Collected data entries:
* * * * * * * * *

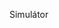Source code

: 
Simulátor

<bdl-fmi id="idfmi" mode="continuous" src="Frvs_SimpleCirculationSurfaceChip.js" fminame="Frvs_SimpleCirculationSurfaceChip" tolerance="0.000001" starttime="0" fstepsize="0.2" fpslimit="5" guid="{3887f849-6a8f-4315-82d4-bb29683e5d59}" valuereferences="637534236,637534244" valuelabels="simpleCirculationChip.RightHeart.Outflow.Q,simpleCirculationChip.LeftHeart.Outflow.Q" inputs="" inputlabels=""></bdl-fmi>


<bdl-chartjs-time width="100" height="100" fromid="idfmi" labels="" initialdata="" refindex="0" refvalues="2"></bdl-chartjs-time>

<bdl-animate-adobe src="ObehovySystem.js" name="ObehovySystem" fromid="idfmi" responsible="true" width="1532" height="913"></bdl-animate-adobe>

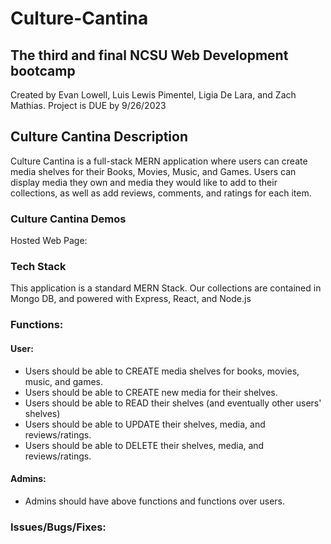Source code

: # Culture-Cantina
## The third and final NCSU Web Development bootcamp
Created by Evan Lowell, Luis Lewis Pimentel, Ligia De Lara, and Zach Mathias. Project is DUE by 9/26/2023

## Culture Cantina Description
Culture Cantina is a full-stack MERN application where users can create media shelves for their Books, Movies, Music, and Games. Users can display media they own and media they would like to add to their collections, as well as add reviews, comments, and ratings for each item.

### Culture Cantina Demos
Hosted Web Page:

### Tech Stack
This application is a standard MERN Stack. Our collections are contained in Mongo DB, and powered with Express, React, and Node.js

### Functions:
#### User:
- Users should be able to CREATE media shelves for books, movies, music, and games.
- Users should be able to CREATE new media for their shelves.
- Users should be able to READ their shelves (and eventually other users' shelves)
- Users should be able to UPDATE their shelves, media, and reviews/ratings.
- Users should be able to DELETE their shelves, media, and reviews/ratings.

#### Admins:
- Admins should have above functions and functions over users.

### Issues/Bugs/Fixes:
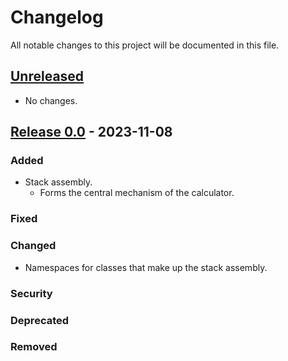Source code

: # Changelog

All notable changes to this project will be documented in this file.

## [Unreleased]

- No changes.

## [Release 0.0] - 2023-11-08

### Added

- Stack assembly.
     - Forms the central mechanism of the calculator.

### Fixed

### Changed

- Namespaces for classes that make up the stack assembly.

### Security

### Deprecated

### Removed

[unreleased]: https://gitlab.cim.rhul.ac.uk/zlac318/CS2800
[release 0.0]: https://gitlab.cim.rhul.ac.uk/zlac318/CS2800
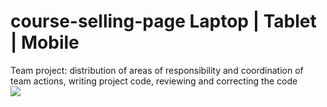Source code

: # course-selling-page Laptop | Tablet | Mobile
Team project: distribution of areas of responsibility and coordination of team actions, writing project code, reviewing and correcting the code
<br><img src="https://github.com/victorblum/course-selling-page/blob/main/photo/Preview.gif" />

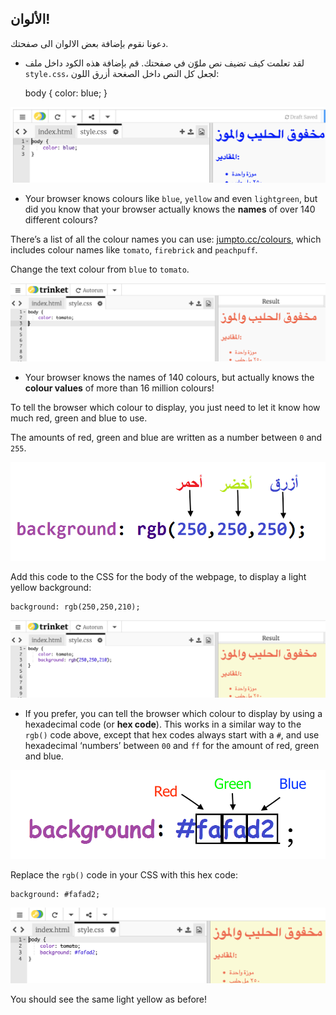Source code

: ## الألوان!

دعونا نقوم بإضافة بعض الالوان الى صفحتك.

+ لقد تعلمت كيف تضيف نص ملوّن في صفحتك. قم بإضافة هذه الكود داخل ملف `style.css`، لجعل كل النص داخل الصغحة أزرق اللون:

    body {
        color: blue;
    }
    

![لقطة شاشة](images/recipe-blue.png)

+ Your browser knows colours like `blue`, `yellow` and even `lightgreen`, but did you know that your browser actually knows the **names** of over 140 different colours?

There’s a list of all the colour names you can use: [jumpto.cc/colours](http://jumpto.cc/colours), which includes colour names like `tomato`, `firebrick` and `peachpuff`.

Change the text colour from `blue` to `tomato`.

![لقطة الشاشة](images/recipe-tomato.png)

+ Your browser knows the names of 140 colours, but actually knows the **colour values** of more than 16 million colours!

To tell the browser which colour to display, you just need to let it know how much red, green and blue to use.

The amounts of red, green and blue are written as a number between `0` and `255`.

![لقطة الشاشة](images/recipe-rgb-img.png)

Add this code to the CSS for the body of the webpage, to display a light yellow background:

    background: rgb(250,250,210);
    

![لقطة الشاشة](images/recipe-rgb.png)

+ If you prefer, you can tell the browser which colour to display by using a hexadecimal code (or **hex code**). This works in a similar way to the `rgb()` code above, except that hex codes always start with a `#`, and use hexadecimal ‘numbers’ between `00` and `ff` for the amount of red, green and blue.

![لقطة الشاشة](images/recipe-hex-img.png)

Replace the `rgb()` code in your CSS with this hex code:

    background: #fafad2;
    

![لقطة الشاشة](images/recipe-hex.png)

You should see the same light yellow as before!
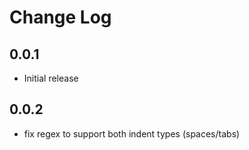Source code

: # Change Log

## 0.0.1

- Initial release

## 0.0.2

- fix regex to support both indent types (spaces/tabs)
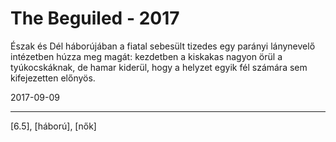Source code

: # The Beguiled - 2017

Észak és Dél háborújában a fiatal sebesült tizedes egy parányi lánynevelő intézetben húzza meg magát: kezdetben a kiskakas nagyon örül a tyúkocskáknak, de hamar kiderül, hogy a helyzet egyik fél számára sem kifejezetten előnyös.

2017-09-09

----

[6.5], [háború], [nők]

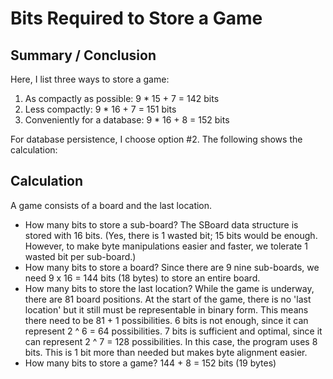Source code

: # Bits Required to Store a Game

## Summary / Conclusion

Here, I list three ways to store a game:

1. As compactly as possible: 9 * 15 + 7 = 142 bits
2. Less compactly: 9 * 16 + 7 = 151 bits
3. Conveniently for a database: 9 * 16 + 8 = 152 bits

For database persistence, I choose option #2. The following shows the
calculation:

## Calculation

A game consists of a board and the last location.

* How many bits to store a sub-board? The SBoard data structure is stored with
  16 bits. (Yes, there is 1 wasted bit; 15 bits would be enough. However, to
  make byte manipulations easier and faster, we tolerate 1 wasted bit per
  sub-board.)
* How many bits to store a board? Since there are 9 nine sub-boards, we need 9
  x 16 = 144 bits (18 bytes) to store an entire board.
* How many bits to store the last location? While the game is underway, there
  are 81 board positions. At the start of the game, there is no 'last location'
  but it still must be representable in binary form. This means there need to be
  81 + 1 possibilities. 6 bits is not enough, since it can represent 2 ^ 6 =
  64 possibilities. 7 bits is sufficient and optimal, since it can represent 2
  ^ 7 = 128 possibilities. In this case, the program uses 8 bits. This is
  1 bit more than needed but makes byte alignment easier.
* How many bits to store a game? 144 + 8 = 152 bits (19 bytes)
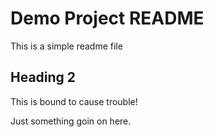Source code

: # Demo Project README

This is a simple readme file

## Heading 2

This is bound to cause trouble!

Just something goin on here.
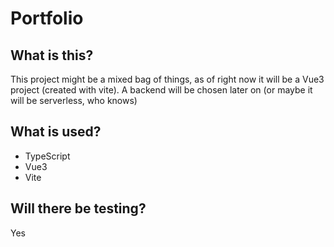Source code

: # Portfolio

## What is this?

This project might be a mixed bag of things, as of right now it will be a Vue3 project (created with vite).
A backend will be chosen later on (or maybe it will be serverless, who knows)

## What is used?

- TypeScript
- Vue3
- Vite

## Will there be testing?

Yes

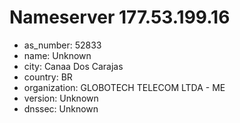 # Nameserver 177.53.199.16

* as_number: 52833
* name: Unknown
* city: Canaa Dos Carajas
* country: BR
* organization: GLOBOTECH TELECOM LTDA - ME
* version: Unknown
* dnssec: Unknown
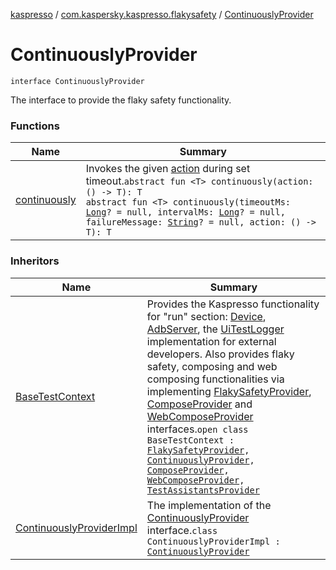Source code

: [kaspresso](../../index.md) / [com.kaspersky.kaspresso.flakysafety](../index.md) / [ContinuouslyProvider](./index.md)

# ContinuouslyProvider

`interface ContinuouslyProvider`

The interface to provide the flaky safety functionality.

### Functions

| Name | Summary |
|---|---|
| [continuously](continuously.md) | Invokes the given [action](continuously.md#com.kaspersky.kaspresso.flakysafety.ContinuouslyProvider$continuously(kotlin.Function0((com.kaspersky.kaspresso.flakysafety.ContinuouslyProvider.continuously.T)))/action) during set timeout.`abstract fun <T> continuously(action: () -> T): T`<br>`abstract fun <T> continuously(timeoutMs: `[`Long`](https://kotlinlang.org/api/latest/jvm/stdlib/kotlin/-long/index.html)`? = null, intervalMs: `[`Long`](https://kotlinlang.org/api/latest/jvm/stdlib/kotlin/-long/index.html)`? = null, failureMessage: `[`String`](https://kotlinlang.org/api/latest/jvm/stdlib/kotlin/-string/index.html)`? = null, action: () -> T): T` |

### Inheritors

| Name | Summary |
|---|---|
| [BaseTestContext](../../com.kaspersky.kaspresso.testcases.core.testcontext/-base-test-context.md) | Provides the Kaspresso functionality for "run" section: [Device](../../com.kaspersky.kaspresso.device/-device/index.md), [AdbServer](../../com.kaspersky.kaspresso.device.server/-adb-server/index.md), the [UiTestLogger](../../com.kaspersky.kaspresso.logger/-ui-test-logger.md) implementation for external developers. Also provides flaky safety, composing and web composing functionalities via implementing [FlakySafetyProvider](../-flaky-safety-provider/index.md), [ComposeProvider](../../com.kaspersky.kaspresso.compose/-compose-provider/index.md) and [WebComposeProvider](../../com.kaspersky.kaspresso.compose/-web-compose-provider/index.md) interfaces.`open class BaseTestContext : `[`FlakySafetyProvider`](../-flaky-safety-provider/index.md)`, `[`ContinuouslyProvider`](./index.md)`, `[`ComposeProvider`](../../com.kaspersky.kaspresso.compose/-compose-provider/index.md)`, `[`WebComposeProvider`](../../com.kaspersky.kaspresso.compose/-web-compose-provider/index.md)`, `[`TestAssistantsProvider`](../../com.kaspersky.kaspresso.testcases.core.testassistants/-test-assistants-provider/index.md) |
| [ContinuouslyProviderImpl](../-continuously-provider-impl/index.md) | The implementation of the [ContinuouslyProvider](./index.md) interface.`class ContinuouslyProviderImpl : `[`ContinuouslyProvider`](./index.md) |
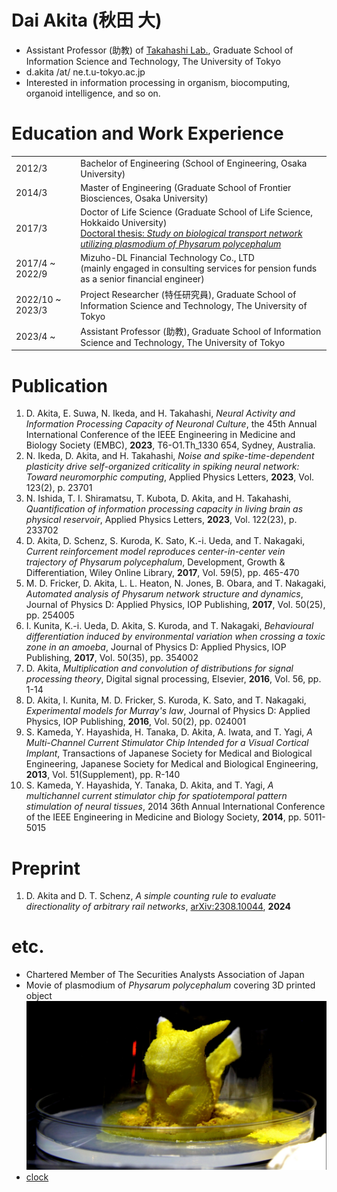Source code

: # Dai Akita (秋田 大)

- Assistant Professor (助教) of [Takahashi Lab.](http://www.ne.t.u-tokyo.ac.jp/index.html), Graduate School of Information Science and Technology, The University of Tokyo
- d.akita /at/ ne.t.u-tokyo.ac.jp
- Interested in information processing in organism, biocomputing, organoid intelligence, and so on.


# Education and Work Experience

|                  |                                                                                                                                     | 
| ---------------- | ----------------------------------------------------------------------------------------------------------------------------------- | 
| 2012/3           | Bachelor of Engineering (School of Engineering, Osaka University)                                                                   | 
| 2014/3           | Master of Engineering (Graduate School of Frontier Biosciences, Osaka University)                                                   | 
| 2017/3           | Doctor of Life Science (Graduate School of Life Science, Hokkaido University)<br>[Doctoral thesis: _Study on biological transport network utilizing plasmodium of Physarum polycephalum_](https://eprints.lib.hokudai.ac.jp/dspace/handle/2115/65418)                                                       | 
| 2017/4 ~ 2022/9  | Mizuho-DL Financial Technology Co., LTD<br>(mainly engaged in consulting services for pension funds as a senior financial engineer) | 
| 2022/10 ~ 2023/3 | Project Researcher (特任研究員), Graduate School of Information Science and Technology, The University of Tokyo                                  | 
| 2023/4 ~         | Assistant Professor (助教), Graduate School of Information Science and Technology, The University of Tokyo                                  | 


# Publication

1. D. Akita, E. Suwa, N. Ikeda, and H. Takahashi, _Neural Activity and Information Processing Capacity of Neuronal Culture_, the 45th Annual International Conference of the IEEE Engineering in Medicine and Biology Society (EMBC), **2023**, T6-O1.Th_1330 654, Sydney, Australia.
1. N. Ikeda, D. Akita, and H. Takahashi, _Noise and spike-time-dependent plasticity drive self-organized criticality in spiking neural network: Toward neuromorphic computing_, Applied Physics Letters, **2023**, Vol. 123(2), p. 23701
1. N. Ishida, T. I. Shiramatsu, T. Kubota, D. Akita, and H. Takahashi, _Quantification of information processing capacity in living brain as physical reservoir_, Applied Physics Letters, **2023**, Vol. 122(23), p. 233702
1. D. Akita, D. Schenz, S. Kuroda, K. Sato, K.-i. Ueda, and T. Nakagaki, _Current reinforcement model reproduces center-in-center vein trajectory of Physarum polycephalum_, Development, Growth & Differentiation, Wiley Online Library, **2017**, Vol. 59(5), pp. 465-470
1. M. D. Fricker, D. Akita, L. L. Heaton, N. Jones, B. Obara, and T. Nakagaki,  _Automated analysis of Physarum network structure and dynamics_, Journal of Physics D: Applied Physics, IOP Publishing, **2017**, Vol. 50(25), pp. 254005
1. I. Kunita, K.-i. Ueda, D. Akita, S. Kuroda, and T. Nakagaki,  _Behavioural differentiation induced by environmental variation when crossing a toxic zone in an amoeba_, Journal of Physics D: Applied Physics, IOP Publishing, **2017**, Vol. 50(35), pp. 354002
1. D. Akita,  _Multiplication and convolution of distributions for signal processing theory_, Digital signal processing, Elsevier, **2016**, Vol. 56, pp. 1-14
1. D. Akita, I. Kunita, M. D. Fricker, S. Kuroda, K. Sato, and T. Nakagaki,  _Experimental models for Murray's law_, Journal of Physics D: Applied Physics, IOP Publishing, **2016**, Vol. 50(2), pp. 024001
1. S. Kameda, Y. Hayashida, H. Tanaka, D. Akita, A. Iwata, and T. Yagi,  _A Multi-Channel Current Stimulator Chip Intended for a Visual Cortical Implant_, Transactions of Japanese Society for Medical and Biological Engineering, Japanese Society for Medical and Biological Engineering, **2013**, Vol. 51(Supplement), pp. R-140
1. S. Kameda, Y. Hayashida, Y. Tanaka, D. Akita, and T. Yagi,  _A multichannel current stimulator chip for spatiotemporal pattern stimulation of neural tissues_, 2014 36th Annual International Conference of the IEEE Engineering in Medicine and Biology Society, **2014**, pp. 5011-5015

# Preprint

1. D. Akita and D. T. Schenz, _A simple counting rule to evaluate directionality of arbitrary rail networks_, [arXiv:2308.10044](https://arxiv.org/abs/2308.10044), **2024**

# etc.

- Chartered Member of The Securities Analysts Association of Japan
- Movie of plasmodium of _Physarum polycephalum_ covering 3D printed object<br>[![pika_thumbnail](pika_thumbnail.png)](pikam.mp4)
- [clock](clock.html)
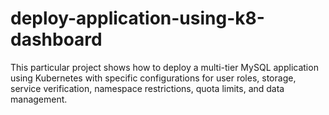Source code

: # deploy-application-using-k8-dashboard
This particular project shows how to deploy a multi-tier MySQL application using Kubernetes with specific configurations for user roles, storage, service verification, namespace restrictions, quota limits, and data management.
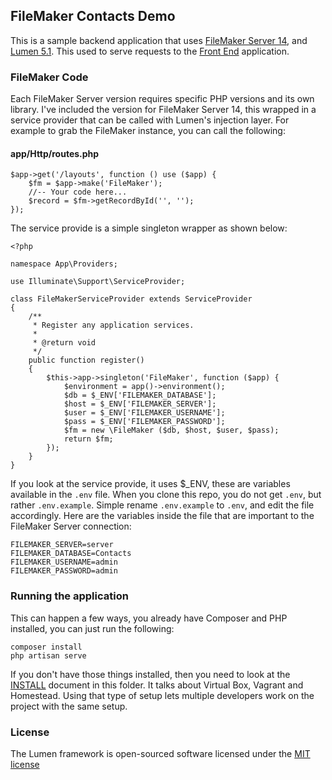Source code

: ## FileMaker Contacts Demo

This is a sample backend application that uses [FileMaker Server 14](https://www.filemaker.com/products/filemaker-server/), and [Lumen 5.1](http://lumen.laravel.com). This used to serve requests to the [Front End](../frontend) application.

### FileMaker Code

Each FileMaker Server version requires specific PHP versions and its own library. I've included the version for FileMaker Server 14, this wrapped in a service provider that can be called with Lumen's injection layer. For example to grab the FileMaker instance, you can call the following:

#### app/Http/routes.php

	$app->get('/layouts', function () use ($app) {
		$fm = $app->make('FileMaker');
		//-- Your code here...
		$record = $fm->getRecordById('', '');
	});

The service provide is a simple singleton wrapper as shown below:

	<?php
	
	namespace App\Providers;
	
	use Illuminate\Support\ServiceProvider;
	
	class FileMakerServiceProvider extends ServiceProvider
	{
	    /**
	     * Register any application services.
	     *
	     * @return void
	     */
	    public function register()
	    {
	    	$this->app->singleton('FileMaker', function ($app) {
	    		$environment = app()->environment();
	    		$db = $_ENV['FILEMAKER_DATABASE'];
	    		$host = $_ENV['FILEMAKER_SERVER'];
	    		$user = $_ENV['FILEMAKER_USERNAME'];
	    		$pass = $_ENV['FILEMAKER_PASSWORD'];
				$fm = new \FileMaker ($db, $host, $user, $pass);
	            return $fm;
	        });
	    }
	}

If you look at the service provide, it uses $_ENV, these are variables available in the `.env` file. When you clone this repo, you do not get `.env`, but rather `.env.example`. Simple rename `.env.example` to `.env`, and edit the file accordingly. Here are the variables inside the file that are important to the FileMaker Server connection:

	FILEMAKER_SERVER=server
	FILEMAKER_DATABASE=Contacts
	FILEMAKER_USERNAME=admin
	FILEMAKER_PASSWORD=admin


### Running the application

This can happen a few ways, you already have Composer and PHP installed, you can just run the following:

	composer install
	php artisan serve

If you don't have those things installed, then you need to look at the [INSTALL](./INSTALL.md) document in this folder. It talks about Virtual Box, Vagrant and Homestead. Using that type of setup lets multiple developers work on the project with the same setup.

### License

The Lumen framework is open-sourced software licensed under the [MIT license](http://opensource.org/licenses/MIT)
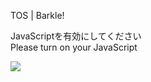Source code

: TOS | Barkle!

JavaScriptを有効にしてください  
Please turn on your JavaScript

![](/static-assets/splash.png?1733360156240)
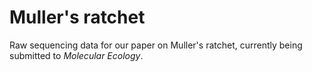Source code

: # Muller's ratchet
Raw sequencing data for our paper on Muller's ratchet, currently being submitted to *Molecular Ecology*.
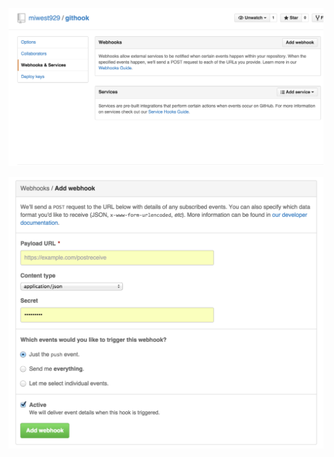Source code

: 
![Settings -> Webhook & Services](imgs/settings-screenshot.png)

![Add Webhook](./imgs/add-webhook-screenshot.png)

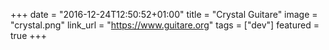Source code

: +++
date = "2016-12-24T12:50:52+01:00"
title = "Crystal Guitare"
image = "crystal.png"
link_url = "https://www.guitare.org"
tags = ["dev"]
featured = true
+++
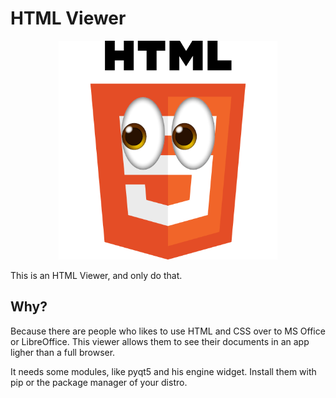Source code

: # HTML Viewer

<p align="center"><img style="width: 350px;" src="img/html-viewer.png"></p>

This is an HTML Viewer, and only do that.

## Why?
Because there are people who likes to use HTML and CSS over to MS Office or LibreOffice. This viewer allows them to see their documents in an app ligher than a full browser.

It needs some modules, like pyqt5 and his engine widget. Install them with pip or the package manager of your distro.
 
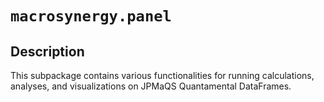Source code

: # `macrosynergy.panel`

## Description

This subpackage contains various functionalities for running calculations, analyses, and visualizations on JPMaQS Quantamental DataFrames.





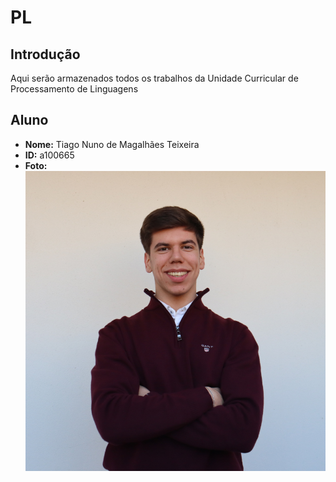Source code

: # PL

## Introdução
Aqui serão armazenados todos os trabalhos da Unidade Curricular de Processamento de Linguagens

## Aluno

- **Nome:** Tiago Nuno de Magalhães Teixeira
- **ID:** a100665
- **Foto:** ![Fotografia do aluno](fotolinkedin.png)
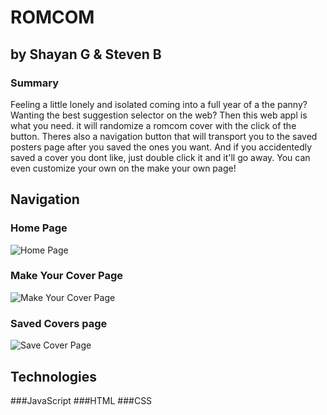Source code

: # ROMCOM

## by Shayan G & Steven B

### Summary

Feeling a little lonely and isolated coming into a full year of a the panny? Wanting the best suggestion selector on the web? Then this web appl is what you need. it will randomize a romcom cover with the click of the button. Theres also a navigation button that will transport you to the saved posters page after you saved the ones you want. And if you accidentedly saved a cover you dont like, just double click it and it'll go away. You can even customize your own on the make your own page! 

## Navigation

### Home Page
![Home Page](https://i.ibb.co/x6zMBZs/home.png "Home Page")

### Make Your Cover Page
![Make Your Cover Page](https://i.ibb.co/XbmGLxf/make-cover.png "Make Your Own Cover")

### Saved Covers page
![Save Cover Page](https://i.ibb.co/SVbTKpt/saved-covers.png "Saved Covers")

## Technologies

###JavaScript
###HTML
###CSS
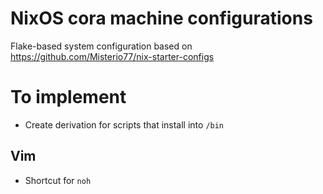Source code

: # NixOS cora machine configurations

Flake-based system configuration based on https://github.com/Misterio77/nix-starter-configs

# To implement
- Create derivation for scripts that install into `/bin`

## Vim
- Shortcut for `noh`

* * * * * * * * *

### [Task objective]
Copy exactly the lines of the entries above from the one containing "Tablet | Mobile" through the one containing "140 different colours?". Both end lines count; pictures do not.

### [Response area]
: # course-selling-page Laptop | Tablet | Mobile
Team project: distribution of areas of responsibility and coordination of team actions, writing project code, reviewing and correcting the code
<br><img src="https://github.com/victorblum/course-selling-page/blob/main/photo/Preview.gif" />

Source code

: ## الألوان!

دعونا نقوم بإضافة بعض الالوان الى صفحتك.

+ لقد تعلمت كيف تضيف نص ملوّن في صفحتك. قم بإضافة هذه الكود داخل ملف `style.css`، لجعل كل النص داخل الصغحة أزرق اللون:

    body {
        color: blue;
    }
    

![لقطة شاشة](images/recipe-blue.png)

+ Your browser knows colours like `blue`, `yellow` and even `lightgreen`, but did you know that your browser actually knows the **names** of over 140 different colours?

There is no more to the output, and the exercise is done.